As he doggedly tries to save his job amid a mounting ethics scandal, Environmental Protection Agency chief Scott Pruitt has insisted that there was no formal or informal conflict of interest when he rented a room from high-profile Washington D.C lobbyist, J. Steven Hart.
“Mr. Hart,” Pruitt claimed in an recent interview with Fox News on Wednesday, “has no clients who have business before this agency.”
A review of lobbying disclosure forms and publicly-listed EPA records, however, suggests that Pruitt is either lying or is woefully unfamiliar with the operations of his own agency.
Far from being removed from any EPA-related interests, Hart was personally representing a natural gas company, an airline giant, and a major manufacturer that had business before the agency at the time he was also renting out a room to Pruitt. One of his clients is currently battling the EPA in court over an order to pay more than $100 million in environmental cleanup costs.

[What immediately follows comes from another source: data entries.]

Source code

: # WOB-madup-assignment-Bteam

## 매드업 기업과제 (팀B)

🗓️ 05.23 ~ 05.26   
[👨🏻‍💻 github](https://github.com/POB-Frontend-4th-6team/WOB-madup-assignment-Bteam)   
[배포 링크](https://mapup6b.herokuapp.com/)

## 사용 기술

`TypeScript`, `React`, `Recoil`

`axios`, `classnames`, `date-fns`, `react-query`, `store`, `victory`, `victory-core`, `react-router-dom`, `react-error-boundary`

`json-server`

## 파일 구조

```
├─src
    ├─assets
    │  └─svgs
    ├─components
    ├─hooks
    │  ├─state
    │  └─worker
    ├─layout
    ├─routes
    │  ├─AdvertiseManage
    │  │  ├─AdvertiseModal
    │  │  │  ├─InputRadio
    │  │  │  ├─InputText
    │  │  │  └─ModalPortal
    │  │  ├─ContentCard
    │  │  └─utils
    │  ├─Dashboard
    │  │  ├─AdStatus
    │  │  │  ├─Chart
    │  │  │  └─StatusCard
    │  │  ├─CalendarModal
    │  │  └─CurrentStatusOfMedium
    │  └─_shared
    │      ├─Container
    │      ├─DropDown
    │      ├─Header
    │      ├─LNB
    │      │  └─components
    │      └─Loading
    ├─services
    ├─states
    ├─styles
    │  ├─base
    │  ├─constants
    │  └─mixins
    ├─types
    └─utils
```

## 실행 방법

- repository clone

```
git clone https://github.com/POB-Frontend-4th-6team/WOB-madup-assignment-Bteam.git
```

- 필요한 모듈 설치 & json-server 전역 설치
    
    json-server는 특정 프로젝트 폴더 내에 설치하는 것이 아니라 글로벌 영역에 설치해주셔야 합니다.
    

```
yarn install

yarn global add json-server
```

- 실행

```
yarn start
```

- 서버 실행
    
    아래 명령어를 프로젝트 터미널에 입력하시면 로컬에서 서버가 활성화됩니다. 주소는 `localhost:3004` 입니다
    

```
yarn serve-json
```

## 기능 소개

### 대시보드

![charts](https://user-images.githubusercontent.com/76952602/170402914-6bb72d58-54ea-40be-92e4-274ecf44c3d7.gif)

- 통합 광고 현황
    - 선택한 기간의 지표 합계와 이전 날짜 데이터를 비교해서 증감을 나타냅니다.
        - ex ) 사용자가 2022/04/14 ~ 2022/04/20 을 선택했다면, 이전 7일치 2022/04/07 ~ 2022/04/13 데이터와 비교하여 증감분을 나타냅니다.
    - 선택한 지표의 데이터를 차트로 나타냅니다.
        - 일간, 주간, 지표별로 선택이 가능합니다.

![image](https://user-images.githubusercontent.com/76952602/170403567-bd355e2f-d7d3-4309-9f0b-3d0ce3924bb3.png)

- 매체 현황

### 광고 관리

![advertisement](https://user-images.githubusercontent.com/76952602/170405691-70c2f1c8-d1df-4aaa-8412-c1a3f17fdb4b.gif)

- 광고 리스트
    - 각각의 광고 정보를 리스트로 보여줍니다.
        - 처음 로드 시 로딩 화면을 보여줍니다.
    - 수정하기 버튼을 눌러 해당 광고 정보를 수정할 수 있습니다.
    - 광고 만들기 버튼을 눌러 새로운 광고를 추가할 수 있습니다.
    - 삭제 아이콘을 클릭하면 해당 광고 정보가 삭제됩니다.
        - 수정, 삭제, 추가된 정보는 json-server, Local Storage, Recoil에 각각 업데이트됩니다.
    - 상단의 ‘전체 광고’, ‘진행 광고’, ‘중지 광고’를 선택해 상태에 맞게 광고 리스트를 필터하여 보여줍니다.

The New York Times previously reported that Hart’s firm, Williams & Jensen, represented a company that got a pipeline expansion project approved by the EPA. But that only scratches the surface of Hart’s deep involvement in the energy industry—and advocacy on behalf of clients with business before the agency that his one-time tenant leads.

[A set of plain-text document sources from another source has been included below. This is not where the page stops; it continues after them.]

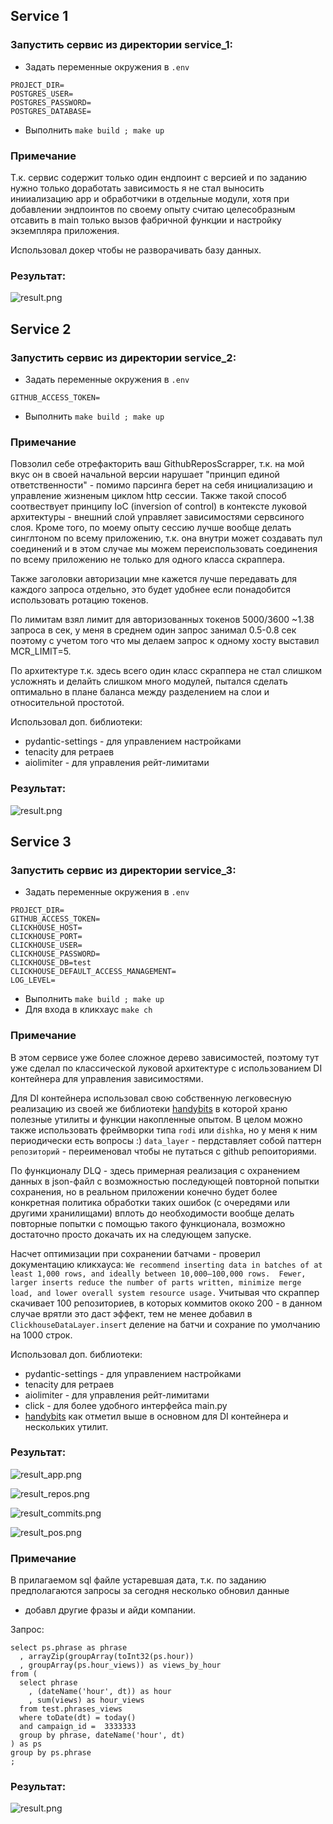 ## Service 1

### Запустить сервис из директории service_1:
- Задать переменные окружения в `.env`
```
PROJECT_DIR=
POSTGRES_USER=
POSTGRES_PASSWORD=
POSTGRES_DATABASE=
```

- Выполнить `make build ; make up`

### Примечание
Т.к. сервис содержит только один ендпоинт с версией и по заданию нужно только доработать зависимость 
я не стал выносить инииализацию app и обработчики в отдельные модули, хотя при добавлении эндпоинтов по своему опыту
считаю целесобразным отсавить в main только вызов фабричной функции и настройку экземпляра приложения.

Использовал докер чтобы не разворачивать базу данных.

### Результат:

![result.png](service_1/result.png)


## Service 2

### Запустить сервис из директории service_2:
- Задать переменные окружения в `.env`
```
GITHUB_ACCESS_TOKEN=
```

- Выполнить `make build ; make up`

### Примечание
Повзолил себе отрефакторить ваш GithubReposScrapper, т.к. на мой вкус он в своей начальной версии нарушает 
"принцип единой ответственности" - помимо парсинга берет на себя инициализацию и управление жизненым циклом http сессии.
Также такой способ соотвествует принципу IoC (inversion of control) 
в контексте луковой архитектуры - внешний слой управляет зависимостями сервсиного слоя.
Кроме того, по моему опыту сессию лучше вообще делать синглтоном по всему приложению, т.к. она внутри может создавать
пул соединений и в этом случае мы можем переиспользовать соединения по всему приложению не только для одного класса скраппера.

Также заголовки авторизации мне кажется лучше передавать для каждого запроса отдельно, 
это будет удобнее если понадобится использовать ротацию токенов.

По лимитам взял лимит для авторизованных токенов 5000/3600 ~1.38 запроса в сек, 
у меня в среднем один запрос занимал 0.5-0.8 сек поэтому с учетом того что мы делаем запрос к одному хосту выставил 
MCR_LIMIT=5.

По архитектуре т.к. здесь всего один класс скраппера не стал слишком усложнять и делайть слишком много модулей, 
пытался сделать оптимально в плане баланса между разделением на слои и относительной простотой.

Использовал доп. библиотеки:
- pydantic-settings - для управлением настройками
- tenacity для ретраев
- aiolimiter - для управления рейт-лимитами

### Результат:

![result.png](service_2/result.png)


## Service 3

### Запустить сервис из директории service_3:
- Задать переменные окружения в `.env`
```
PROJECT_DIR=
GITHUB_ACCESS_TOKEN=
CLICKHOUSE_HOST=
CLICKHOUSE_PORT=
CLICKHOUSE_USER=
CLICKHOUSE_PASSWORD=
CLICKHOUSE_DB=test
CLICKHOUSE_DEFAULT_ACCESS_MANAGEMENT=
LOG_LEVEL=
```

- Выполнить `make build ; make up`
- Для входа в кликхаус `make ch`


### Примечание
В этом сервисе уже более сложное дерево зависимостей, поэтому тут уже сделал по классической луковой архитектуре 
с использованием DI контейнера для управления зависимостями. 

Для DI контейнера использовал свою собственную легковесную реализацию из своей же библиотеки [handybits](https://github.com/V-ampire/handybits)
в которой храню полезные утилиты и функции накопленные опытом. 
В целом можно также использовать фреймворки типа `rodi` или `dishka`, но у меня к ним периодически есть вопросы :)
`data_layer` - пердставляет собой паттерн `репозиторий` - переименовал чтобы не путаться с github репоиториями.

По функционалу DLQ - здесь примерная реализация с охранением данных в json-файл 
с возможностью последующей повторной попытки сохранения, но в реальном приложении конечно будет более конкретная 
политика обработки таких ошибок (с очередями или другими хранилищами) вплоть до необходимости вообще 
делать повторные попытки с помощью такого функционала, возможно достаточно просто докачать их на следующем запуске.

Насчет оптимизации при сохранении батчами - проверил документацию кликхауса:
`We recommend inserting data in batches of at least 1,000 rows, and ideally between 10,000–100,000 rows. 
Fewer, larger inserts reduce the number of parts written, minimize merge load, and lower overall system resource usage.`
Учитывая что скраппер скачивает 100 репозиториев, в которых коммитов ококо 200 - в данном случае врятли это даст эффект, 
тем не менее добавил в `ClickhouseDataLayer.insert` деление на батчи и сохрание по умолчанию на 1000 строк.

Использовал доп. библиотеки:
- pydantic-settings - для управлением настройками
- tenacity для ретраев
- aiolimiter - для управления рейт-лимитами
- click - для более удобного интерфейса main.py
- [handybits](https://github.com/V-ampire/handybits) как отметил выше в основном для DI контейнера и нескольких утилит.


### Результат:

![result_app.png](service_3/result_app.png)


![result_repos.png](service_3/result_repos.png)


![result_commits.png](service_3/result_repos.png)


![result_pos.png](service_3/result_repos.png)


### Примечание
В прилагаемом sql файле устаревшая дата, т.к. по заданию предполагаются запросы за сегодня несколько обновил данные 
+ добавл другие фразы и айди компании.

Запрос:
```
select ps.phrase as phrase
  , arrayZip(groupArray(toInt32(ps.hour))
  , groupArray(ps.hour_views)) as views_by_hour
from (
  select phrase
    , (dateName('hour', dt)) as hour
    , sum(views) as hour_views
  from test.phrases_views
  where toDate(dt) = today()
  and campaign_id =  3333333
  group by phrase, dateName('hour', dt)
) as ps
group by ps.phrase
;
```

### Результат:

![result.png](service_4/result.png)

Hart himself was part of a team of four Williams & Jensen lobbyists that has reported lobbying Pruitt’s EPA. They did so on behalf of Owens-Illinois, a glass bottle manufacturer that paid $39 million in 2012 to settle EPA allegations of widespread Clean Air Act violations by a subsidiary. In June 2017, while Pruitt lived at Hart’s DC condo, another of the company’s subsidiaries settled additional EPA allegations that it violated the same law.
“We know that Steven Hart’s firm had clients before the EPA,” said Craig Holman, Government Affairs Lobbyist for the good-government group Public Citizen. “So his insistence that there is no conflict of interest is just off the wall.”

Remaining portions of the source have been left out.